--- Given information Enclosed Below ---

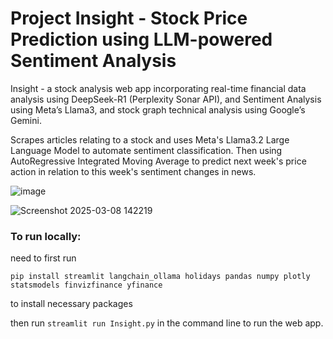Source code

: # Project Insight - Stock Price Prediction using LLM-powered Sentiment Analysis

Insight - a stock analysis web app incorporating real-time financial data analysis using DeepSeek-R1 (Perplexity Sonar API), and Sentiment Analysis using Meta’s Llama3, and stock graph technical analysis using Google’s Gemini.  

Scrapes articles relating to a stock and uses Meta's Llama3.2 Large Language Model to automate sentiment classification. Then using AutoRegressive Integrated Moving Average to predict next week's price action in relation to this week's sentiment changes in news. 

![image](https://github.com/user-attachments/assets/d3c3399b-ddb6-4244-9a9a-e04b9a741526)

![Screenshot 2025-03-08 142219](https://github.com/user-attachments/assets/2544c585-2417-40f9-8a60-fbee7e64a04d)

### To run locally: 
need to first run 
```
pip install streamlit langchain_ollama holidays pandas numpy plotly statsmodels finvizfinance yfinance
```
to install necessary packages 

then run 
```streamlit run Insight.py``` 
in the command line to run the web app. 
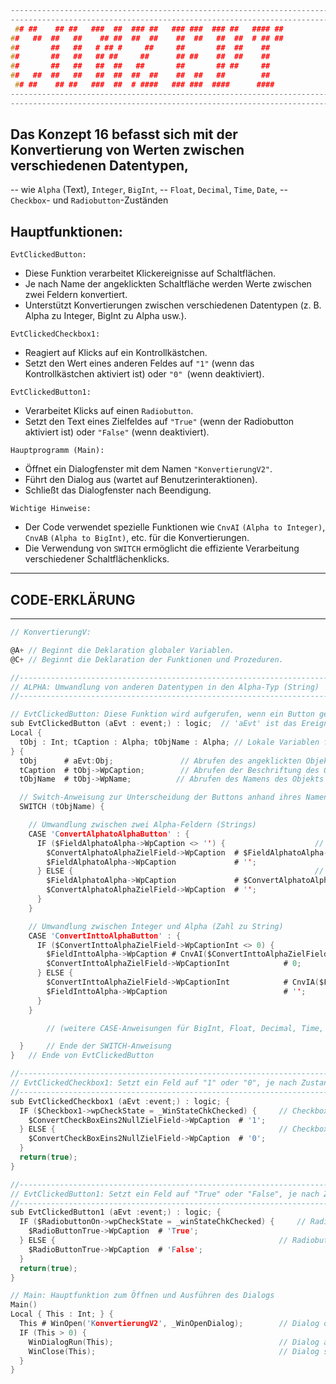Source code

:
 ```C
-----------------------------------------------------------------------------------------
-----------------------------------------------------------------------------------------
 ## ##    ## ##   ###  ##  ### ##   ### ###  ### ##   #### ##              ##     ## ###
##   ##  ##   ##    ## ##  ##  ##    ##  ##   ##  ##  # ## ##             ###    ##   ##
##       ##   ##   # ## #     ##     ##       ##  ##    ##                 ##    ##
##       ##   ##   ## ##     ##      ## ##    ##  ##    ##                 ##    ## ###
##       ##   ##   ##  ##   ##       ##       ## ##     ##                 ##    ##   ##
##   ##  ##   ##   ##  ##  ##  ##    ##  ##   ##        ##                 ##    ##   ##
 ## ##    ## ##   ###  ##  # ####   ### ###  ####      ####               ####    ## ##
-----------------------------------------------------------------------------------------
-----------------------------------------------------------------------------------------
```

## Das Konzept 16 befasst sich mit der Konvertierung von Werten zwischen verschiedenen Datentypen,

-- wie `Alpha` (Text), `Integer`, `BigInt`,
-- `Float`, `Decimal`, `Time`, `Date`,
-- `Checkbox`- und `Radiobutton`-Zuständen

## Hauptfunktionen:

`EvtClickedButton:`

- Diese Funktion verarbeitet Klickereignisse auf Schaltflächen.
- Je nach Name der angeklickten Schaltfläche werden Werte zwischen zwei Feldern konvertiert.
- Unterstützt Konvertierungen zwischen verschiedenen Datentypen (z. B. Alpha zu Integer, BigInt zu Alpha usw.).

`EvtClickedCheckbox1:`

- Reagiert auf Klicks auf ein Kontrollkästchen.
- Setzt den Wert eines anderen Feldes auf `"1"` (wenn das Kontrollkästchen aktiviert ist) oder `"0" `(wenn deaktiviert).

`EvtClickedButton1:`

- Verarbeitet Klicks auf einen `Radiobutton`.
- Setzt den Text eines Zielfeldes auf `"True"` (wenn der Radiobutton aktiviert ist) oder `"False"` (wenn deaktiviert).

`Hauptprogramm (Main):`

- Öffnet ein Dialogfenster mit dem Namen `"KonvertierungV2"`.
- Führt den Dialog aus (wartet auf Benutzerinteraktionen).
- Schließt das Dialogfenster nach Beendigung.

`Wichtige Hinweise:`

- Der Code verwendet spezielle Funktionen wie `CnvAI` `(Alpha to Integer)`, `CnvAB` `(Alpha to BigInt)`, etc. für die Konvertierungen.
- Die Verwendung von `SWITCH` ermöglicht die effiziente Verarbeitung verschiedener Schaltflächenklicks.

---

## CODE-ERKLÄRUNG

---

```C
// KonvertierungV:

@A+ // Beginnt die Deklaration globaler Variablen.
@C+ // Beginnt die Deklaration der Funktionen und Prozeduren.

//----------------------------------------------------------------------------
// ALPHA: Umwandlung von anderen Datentypen in den Alpha-Typ (String)
//----------------------------------------------------------------------------

// EvtClickedButton: Diese Funktion wird aufgerufen, wenn ein Button geklickt wird.
sub EvtClickedButton (aEvt : event;) : logic;  // 'aEvt' ist das Ereignisobjekt des Klicks
Local {
  tObj : Int; tCaption : Alpha; tObjName : Alpha; // Lokale Variablen für Objekt, Beschriftung und Namen
} {
  tObj      # aEvt:Obj;               // Abrufen des angeklickten Objekts
  tCaption  # tObj->WpCaption;        // Abrufen der Beschriftung des Objekts
  tObjName  # tObj->WpName;          // Abrufen des Namens des Objekts

  // Switch-Anweisung zur Unterscheidung der Buttons anhand ihres Namens
  SWITCH (tObjName) {

    // Umwandlung zwischen zwei Alpha-Feldern (Strings)
    CASE 'ConvertAlphatoAlphaButton' : {
      IF ($FieldAlphatoAlpha->WpCaption <> '') { 					// Wenn das Quellfeld nicht leer ist...
        $ConvertAlphatoAlphaZielField->WpCaption  # $FieldAlphatoAlpha->WpCaption;  	// Wert übertragen
        $FieldAlphatoAlpha->WpCaption             # '';                                 // Quellfeld leeren
      } ELSE {                                   					// Sonst (Quellfeld ist leer)
        $FieldAlphatoAlpha->WpCaption             # $ConvertAlphatoAlphaZielField->WpCaption;  // Wert zurück übertragen
        $ConvertAlphatoAlphaZielField->WpCaption  # '';                                 	// Zielfeld leeren
      }
    }

    // Umwandlung zwischen Integer und Alpha (Zahl zu String)
    CASE 'ConvertInttoAlphaButton' : {
      IF ($ConvertInttoAlphaZielField->WpCaptionInt <> 0) {  				// Wenn das Zielfeld eine Zahl enthält...
        $FieldInttoAlpha->WpCaption # CnvAI($ConvertInttoAlphaZielField->WpCaptionInt); // Umwandlung in String
        $ConvertInttoAlphaZielField->WpCaptionInt            # 0;                      	// Zielfeld leeren
      } ELSE {                                              				// Sonst (Zielfeld ist leer)
        $ConvertInttoAlphaZielField->WpCaptionInt            # CnvIA($FieldInttoAlpha->WpCaption); 	// String zu Zahl
        $FieldInttoAlpha->WpCaption                          # '';                      		// Quellfeld leeren
      }
    }

    	// (weitere CASE-Anweisungen für BigInt, Float, Decimal, Time, Date)

  } 	// Ende der SWITCH-Anweisung
} 	// Ende von EvtClickedButton

//------------------------------------------------------------------------------------
// EvtClickedCheckbox1: Setzt ein Feld auf "1" oder "0", je nach Zustand der Checkbox
//------------------------------------------------------------------------------------
sub EvtClickedCheckbox1 (aEvt :event;) : logic; {
  IF ($Checkbox1->wpCheckState = _WinStateChkChecked) {  	// Checkbox ist aktiviert
    $ConvertCheckBoxEins2NullZielField->WpCaption  # '1';
  } ELSE {                                            		// Checkbox ist deaktiviert
    $ConvertCheckBoxEins2NullZielField->WpCaption  # '0';
  }
  return(true);
}

//------------------------------------------------------------------------------------
// EvtClickedButton1: Setzt ein Feld auf "True" oder "False", je nach Zustand des Radiobuttons
//------------------------------------------------------------------------------------
sub EvtClickedButton1 (aEvt :event;) : logic; {
  IF ($RadiobuttonOn->wpCheckState = _winStateChkChecked) { 	// Radiobutton ist ausgewählt
    $RadioButtonTrue->WpCaption  # 'True';
  } ELSE {                                                	// Radiobutton ist nicht ausgewählt
    $RadioButtonTrue->WpCaption  # 'False';
  }
  return(true);
}

// Main: Hauptfunktion zum Öffnen und Ausführen des Dialogs
Main()
Local { This : Int; } {
  This # WinOpen('KonvertierungV2', _WinOpenDialog);  		// Dialog öffnen
  IF (This > 0) {
    WinDialogRun(This);                              		// Dialog ausführen
    WinClose(This);                                 		// Dialog schließen
  }
}

```
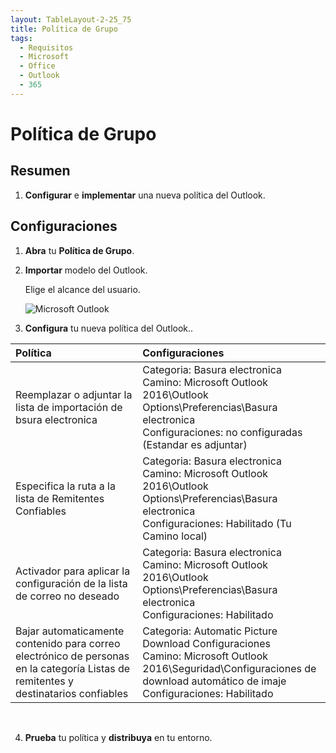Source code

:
 ```yaml
---
layout: TableLayout-2-25_75
title: Política de Grupo
tags:
  - Requisitos
  - Microsoft
  - Office
  - Outlook
  - 365
---
```

# Política de Grupo

## Resumen

1. **Configurar** e **implementar** una nueva política del Outlook.

## Configuraciones

1. **Abra** tu **Política de Grupo**.

2. **Importar** modelo del Outlook.

   Elige el alcance del usuario.

   ![Microsoft Outlook](https://cdn.phishx.io/phishx-docs/images/phishx_settings_docs_gpo_safe_senders_list_01.jpg)

3. **Configura** tu nueva política del Outlook..

| Política | Configuraciones |
| :--- | :--- |
| Reemplazar o adjuntar la lista de importación de bsura electronica | Categoria: Basura electronica<br>Camino: Microsoft Outlook 2016\Outlook Options\Preferencias\Basura electronica<br>Configuraciones: no configuradas (Estandar es adjuntar) |
| Especifica la ruta a la lista de Remitentes Confiables  | Categoria: Basura electronica<br>Camino: Microsoft Outlook 2016\Outlook Options\Preferencias\Basura electronica<br>Configuraciones: Habilitado (Tu Camino local) |
| Activador para aplicar la configuración de la lista de correo no deseado | Categoria: Basura electronica<br>Camino: Microsoft Outlook 2016\Outlook Options\Preferencias\Basura electronica<br>Configuraciones: Habilitado |
| Bajar automaticamente contenido para correo electrónico de personas en la categoría Listas de remitentes y destinatarios confiables | Categoria: Automatic Picture Download Configuraciones<br>Camino: Microsoft Outlook 2016\Seguridad\Configuraciones de download automático de imaje<br>Configuraciones: Habilitado |
<br>

4. **Prueba** tu política y **distribuya** en tu entorno.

--- End of Enclosed Given information ---

[What is being asked] Repeat, with no pictures, each line from the beginning of the data through the line containing "Scrapes articles relating", inclusive.

[Result of the task]
Source code

: # Project Insight - Stock Price Prediction using LLM-powered Sentiment Analysis

Insight - a stock analysis web app incorporating real-time financial data analysis using DeepSeek-R1 (Perplexity Sonar API), and Sentiment Analysis using Meta’s Llama3, and stock graph technical analysis using Google’s Gemini.  

Scrapes articles relating to a stock and uses Meta's Llama3.2 Large Language Model to automate sentiment classification. Then using AutoRegressive Integrated Moving Average to predict next week's price action in relation to this week's sentiment changes in news. 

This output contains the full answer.